Why is it so hard to convince someone who wants to be a change maker, influencer, leader, that failure is, at minimum, a critical component of purpose leadership.

It's time to "use" failure

Is it that we are taught at such a young age that failure is bad and success is good? It's an interesting proposition, isn't it? We teach our children that though there are winners and losers, you really only want to win; because winning means you are the best, right? Wrong. Yeah, the crazy thing is that winning doesn't necessarily mean you're the best when it comes to leadership.

Quite the opposite...a leader that is connected to people, passion and purpose is going to be more apt to taking calculated risks and be open to the outcome whether it's a "win or loss”. And the reason is because either outcome can be viewed as a success. You see, it isn't the actual outcome that the leader is driven by, it's the purpose; starting with even making a decision to engage in a risk, a gamble of sorts. 

Effective leaders take it a step further by allowing a process to take its course, while trusting the variables along the way. When a leader doesn't seek to define success by outcome, the first step to true leadership has been taken.
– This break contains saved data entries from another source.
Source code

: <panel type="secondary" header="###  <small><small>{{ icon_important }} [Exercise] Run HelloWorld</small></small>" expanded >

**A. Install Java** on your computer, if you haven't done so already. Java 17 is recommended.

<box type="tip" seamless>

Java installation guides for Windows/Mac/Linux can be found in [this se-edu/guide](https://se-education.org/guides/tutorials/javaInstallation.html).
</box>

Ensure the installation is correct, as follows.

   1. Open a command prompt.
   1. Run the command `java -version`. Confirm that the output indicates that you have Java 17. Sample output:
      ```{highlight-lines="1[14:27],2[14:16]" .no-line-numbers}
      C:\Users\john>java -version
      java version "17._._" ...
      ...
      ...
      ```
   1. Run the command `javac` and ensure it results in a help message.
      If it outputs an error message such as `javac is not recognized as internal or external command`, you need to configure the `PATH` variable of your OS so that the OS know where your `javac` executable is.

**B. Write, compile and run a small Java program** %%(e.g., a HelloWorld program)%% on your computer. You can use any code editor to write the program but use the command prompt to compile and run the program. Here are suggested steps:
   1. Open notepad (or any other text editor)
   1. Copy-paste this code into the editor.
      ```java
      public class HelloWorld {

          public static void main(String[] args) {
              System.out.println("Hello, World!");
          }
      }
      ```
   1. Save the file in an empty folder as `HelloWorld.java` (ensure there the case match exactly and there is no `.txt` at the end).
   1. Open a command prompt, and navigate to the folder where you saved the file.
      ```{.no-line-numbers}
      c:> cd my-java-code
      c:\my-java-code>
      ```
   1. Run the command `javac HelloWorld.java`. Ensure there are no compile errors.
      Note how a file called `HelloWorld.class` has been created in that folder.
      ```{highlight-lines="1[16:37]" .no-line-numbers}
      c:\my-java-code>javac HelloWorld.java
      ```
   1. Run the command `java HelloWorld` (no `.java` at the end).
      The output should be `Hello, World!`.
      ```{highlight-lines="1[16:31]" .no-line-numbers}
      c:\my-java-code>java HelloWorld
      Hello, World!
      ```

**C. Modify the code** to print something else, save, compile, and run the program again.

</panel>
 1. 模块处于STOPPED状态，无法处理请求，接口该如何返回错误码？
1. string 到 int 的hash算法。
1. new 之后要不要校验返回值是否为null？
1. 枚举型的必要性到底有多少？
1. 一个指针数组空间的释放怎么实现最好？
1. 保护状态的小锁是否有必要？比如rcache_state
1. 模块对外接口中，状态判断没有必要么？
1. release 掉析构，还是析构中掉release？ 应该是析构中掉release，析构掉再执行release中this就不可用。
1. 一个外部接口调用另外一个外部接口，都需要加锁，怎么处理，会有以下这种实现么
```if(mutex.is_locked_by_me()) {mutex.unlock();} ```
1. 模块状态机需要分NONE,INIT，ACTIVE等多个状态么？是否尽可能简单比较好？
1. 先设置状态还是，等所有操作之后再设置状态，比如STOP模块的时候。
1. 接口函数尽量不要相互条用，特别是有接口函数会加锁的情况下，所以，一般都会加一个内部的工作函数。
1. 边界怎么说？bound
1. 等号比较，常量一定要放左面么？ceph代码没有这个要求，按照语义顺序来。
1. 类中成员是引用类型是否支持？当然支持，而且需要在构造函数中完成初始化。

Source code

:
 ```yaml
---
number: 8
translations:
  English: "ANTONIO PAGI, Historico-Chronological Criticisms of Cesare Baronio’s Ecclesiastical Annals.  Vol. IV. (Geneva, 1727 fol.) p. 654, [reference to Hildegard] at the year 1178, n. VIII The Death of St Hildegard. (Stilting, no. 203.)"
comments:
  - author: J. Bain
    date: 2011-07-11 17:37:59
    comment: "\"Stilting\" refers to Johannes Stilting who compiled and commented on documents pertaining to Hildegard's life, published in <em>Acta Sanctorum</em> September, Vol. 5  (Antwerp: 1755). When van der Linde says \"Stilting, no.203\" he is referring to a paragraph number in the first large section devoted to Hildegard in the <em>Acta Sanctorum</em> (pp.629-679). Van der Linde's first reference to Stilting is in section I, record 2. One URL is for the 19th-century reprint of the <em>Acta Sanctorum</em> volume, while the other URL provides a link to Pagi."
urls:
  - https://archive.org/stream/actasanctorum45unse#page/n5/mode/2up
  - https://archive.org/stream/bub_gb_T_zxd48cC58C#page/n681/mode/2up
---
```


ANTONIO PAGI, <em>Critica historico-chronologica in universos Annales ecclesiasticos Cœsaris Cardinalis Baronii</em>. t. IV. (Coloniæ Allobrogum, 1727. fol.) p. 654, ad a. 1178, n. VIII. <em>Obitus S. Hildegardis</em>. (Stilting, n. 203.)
The leader is focused on elements that are critically more important: 1. Equip, 2. Empower, and 3. Trust.

Let's talk about these elements and why they are essential when exhibiting a F@$! Failure leadership approach. When we equip, empower, and trust our teams, we are saying "no worries, failure is ok." Wtf?!?! "Why is failure ok?" Relax! It's ok because F@$! Failure, remember!

As leaders we are sending a clear message when we empower our teams to take risks and think outside of the un-amazing, imaginary box. Who created the damn box anyway? The message is, it's not only ok, but is necessary to take actions that sometimes will, most certainly, result in failure. 

In these failure moments we tend to learn so much more than we would gather if we just nailed it on the first go-round. Yeah, success is good on the first try; but how many times do you think it took to discover electricity and how many inventions came from each failure moment during that process? 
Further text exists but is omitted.